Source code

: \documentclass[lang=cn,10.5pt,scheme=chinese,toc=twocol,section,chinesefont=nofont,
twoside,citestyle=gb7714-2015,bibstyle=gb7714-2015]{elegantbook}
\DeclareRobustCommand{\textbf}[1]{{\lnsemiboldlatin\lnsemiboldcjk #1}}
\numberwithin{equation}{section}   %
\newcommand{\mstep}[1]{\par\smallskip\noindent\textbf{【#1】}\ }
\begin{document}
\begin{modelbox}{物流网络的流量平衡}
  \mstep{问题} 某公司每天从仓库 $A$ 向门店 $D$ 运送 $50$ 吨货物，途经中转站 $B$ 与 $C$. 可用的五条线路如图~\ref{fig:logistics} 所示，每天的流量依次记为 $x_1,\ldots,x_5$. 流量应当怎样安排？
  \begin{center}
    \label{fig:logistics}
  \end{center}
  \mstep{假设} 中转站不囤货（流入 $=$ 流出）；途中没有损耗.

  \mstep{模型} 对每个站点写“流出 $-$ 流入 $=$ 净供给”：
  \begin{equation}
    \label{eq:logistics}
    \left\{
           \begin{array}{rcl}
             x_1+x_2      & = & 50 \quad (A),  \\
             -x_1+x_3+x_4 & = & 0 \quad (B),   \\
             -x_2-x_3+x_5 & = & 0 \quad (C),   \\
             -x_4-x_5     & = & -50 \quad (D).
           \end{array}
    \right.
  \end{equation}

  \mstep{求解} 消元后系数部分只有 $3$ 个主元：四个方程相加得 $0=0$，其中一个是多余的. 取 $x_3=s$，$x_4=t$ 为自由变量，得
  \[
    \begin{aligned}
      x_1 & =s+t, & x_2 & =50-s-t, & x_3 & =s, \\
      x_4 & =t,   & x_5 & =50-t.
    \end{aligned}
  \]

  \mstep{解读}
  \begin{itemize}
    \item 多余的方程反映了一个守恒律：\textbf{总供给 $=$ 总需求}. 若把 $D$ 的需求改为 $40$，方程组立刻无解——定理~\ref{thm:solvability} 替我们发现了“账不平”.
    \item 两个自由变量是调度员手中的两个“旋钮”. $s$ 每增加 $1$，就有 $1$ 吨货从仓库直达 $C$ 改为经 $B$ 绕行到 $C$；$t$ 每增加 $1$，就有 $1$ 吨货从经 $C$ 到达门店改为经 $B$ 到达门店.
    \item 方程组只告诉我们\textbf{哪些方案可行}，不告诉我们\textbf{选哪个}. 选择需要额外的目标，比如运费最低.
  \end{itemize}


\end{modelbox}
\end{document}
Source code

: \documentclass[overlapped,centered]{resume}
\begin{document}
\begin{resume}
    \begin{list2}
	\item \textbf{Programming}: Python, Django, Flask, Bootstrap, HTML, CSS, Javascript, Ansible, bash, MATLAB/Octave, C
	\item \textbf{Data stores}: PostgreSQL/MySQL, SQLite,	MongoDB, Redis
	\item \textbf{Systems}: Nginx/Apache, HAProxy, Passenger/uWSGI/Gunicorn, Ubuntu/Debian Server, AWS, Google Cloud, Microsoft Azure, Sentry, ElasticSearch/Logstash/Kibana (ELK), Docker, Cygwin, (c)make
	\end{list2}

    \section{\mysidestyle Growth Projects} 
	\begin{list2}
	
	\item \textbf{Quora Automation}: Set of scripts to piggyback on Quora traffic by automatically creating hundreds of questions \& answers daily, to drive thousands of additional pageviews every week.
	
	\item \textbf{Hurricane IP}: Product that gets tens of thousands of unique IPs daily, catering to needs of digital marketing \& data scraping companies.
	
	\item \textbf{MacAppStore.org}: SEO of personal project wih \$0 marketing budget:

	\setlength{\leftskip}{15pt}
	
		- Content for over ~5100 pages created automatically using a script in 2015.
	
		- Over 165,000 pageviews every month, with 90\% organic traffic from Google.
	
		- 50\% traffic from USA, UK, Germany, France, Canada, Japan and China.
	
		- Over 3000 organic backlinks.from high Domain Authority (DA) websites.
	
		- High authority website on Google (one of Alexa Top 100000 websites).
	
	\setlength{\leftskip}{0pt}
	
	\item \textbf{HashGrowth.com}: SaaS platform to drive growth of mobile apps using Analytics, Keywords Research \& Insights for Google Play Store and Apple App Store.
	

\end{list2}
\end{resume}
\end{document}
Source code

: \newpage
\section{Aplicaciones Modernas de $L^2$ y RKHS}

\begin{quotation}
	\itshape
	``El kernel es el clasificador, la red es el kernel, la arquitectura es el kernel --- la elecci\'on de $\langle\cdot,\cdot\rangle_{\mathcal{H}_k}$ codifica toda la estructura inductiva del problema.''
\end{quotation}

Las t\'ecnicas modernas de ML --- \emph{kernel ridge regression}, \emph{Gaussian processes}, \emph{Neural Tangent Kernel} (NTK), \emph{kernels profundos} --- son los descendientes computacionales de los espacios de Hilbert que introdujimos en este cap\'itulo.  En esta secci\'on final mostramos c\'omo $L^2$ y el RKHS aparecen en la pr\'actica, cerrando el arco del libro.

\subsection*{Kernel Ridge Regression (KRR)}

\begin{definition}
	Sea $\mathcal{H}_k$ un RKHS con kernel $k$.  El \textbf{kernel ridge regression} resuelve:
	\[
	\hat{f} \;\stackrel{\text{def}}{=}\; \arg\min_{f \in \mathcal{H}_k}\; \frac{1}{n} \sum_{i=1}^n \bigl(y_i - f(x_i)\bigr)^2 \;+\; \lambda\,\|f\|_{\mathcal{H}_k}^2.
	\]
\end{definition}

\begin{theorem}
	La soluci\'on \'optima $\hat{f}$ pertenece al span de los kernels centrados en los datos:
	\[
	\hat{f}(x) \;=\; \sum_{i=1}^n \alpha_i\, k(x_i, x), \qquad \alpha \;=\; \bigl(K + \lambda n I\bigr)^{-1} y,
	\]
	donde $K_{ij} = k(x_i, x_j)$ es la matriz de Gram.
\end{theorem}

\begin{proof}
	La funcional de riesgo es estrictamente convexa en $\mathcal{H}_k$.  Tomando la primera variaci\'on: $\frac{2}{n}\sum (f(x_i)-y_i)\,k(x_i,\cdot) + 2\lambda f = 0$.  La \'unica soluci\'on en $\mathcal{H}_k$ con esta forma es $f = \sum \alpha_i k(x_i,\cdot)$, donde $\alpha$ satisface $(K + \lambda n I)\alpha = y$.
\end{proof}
******
* [AIM OF THE EXERCISE]:
Please retype all of the material above, keeping it exact.

* [SOLUTION FOR THIS PROBLEM]:
Source code

: \documentclass[lang=cn,10.5pt,scheme=chinese,toc=twocol,section,chinesefont=nofont,
twoside,citestyle=gb7714-2015,bibstyle=gb7714-2015]{elegantbook}
\DeclareRobustCommand{\textbf}[1]{{\lnsemiboldlatin\lnsemiboldcjk #1}}
\numberwithin{equation}{section}   %
\newcommand{\mstep}[1]{\par\smallskip\noindent\textbf{【#1】}\ }
\begin{document}
\begin{modelbox}{物流网络的流量平衡}
  \mstep{问题} 某公司每天从仓库 $A$ 向门店 $D$ 运送 $50$ 吨货物，途经中转站 $B$ 与 $C$. 可用的五条线路如图~\ref{fig:logistics} 所示，每天的流量依次记为 $x_1,\ldots,x_5$. 流量应当怎样安排？
  \begin{center}
    \label{fig:logistics}
  \end{center}
  \mstep{假设} 中转站不囤货（流入 $=$ 流出）；途中没有损耗.

  \mstep{模型} 对每个站点写“流出 $-$ 流入 $=$ 净供给”：
  \begin{equation}
    \label{eq:logistics}
    \left\{
           \begin{array}{rcl}
             x_1+x_2      & = & 50 \quad (A),  \\
             -x_1+x_3+x_4 & = & 0 \quad (B),   \\
             -x_2-x_3+x_5 & = & 0 \quad (C),   \\
             -x_4-x_5     & = & -50 \quad (D).
           \end{array}
    \right.
  \end{equation}

  \mstep{求解} 消元后系数部分只有 $3$ 个主元：四个方程相加得 $0=0$，其中一个是多余的. 取 $x_3=s$，$x_4=t$ 为自由变量，得
  \[
    \begin{aligned}
      x_1 & =s+t, & x_2 & =50-s-t, & x_3 & =s, \\
      x_4 & =t,   & x_5 & =50-t.
    \end{aligned}
  \]

  \mstep{解读}
  \begin{itemize}
    \item 多余的方程反映了一个守恒律：\textbf{总供给 $=$ 总需求}. 若把 $D$ 的需求改为 $40$，方程组立刻无解——定理~\ref{thm:solvability} 替我们发现了“账不平”.
    \item 两个自由变量是调度员手中的两个“旋钮”. $s$ 每增加 $1$，就有 $1$ 吨货从仓库直达 $C$ 改为经 $B$ 绕行到 $C$；$t$ 每增加 $1$，就有 $1$ 吨货从经 $C$ 到达门店改为经 $B$ 到达门店.
    \item 方程组只告诉我们\textbf{哪些方案可行}，不告诉我们\textbf{选哪个}. 选择需要额外的目标，比如运费最低.
  \end{itemize}


\end{modelbox}
\end{document}
Source code

: \documentclass[overlapped,centered]{resume}
\begin{document}
\begin{resume}
    \begin{list2}
	\item \textbf{Programming}: Python, Django, Flask, Bootstrap, HTML, CSS, Javascript, Ansible, bash, MATLAB/Octave, C
	\item \textbf{Data stores}: PostgreSQL/MySQL, SQLite,	MongoDB, Redis
	\item \textbf{Systems}: Nginx/Apache, HAProxy, Passenger/uWSGI/Gunicorn, Ubuntu/Debian Server, AWS, Google Cloud, Microsoft Azure, Sentry, ElasticSearch/Logstash/Kibana (ELK), Docker, Cygwin, (c)make
	\end{list2}

    \section{\mysidestyle Growth Projects} 
	\begin{list2}
	
	\item \textbf{Quora Automation}: Set of scripts to piggyback on Quora traffic by automatically creating hundreds of questions \& answers daily, to drive thousands of additional pageviews every week.
	
	\item \textbf{Hurricane IP}: Product that gets tens of thousands of unique IPs daily, catering to needs of digital marketing \& data scraping companies.
	
	\item \textbf{MacAppStore.org}: SEO of personal project wih \$0 marketing budget:

	\setlength{\leftskip}{15pt}
	
		- Content for over ~5100 pages created automatically using a script in 2015.
	
		- Over 165,000 pageviews every month, with 90\% organic traffic from Google.
	
		- 50\% traffic from USA, UK, Germany, France, Canada, Japan and China.
	
		- Over 3000 organic backlinks.from high Domain Authority (DA) websites.
	
		- High authority website on Google (one of Alexa Top 100000 websites).
	
	\setlength{\leftskip}{0pt}
	
	\item \textbf{HashGrowth.com}: SaaS platform to drive growth of mobile apps using Analytics, Keywords Research \& Insights for Google Play Store and Apple App Store.
	

\end{list2}
\end{resume}
\end{document}
Source code

: \newpage
\section{Aplicaciones Modernas de $L^2$ y RKHS}

\begin{quotation}
	\itshape
	``El kernel es el clasificador, la red es el kernel, la arquitectura es el kernel --- la elecci\'on de $\langle\cdot,\cdot\rangle_{\mathcal{H}_k}$ codifica toda la estructura inductiva del problema.''
\end{quotation}

Las t\'ecnicas modernas de ML --- \emph{kernel ridge regression}, \emph{Gaussian processes}, \emph{Neural Tangent Kernel} (NTK), \emph{kernels profundos} --- son los descendientes computacionales de los espacios de Hilbert que introdujimos en este cap\'itulo.  En esta secci\'on final mostramos c\'omo $L^2$ y el RKHS aparecen en la pr\'actica, cerrando el arco del libro.

\subsection*{Kernel Ridge Regression (KRR)}

\begin{definition}
	Sea $\mathcal{H}_k$ un RKHS con kernel $k$.  El \textbf{kernel ridge regression} resuelve:
	\[
	\hat{f} \;\stackrel{\text{def}}{=}\; \arg\min_{f \in \mathcal{H}_k}\; \frac{1}{n} \sum_{i=1}^n \bigl(y_i - f(x_i)\bigr)^2 \;+\; \lambda\,\|f\|_{\mathcal{H}_k}^2.
	\]
\end{definition}

\begin{theorem}
	La soluci\'on \'optima $\hat{f}$ pertenece al span de los kernels centrados en los datos:
	\[
	\hat{f}(x) \;=\; \sum_{i=1}^n \alpha_i\, k(x_i, x), \qquad \alpha \;=\; \bigl(K + \lambda n I\bigr)^{-1} y,
	\]
	donde $K_{ij} = k(x_i, x_j)$ es la matriz de Gram.
\end{theorem}

\begin{proof}
	La funcional de riesgo es estrictamente convexa en $\mathcal{H}_k$.  Tomando la primera variaci\'on: $\frac{2}{n}\sum (f(x_i)-y_i)\,k(x_i,\cdot) + 2\lambda f = 0$.  La \'unica soluci\'on en $\mathcal{H}_k$ con esta forma es $f = \sum \alpha_i k(x_i,\cdot)$, donde $\alpha$ satisface $(K + \lambda n I)\alpha = y$.
\end{proof}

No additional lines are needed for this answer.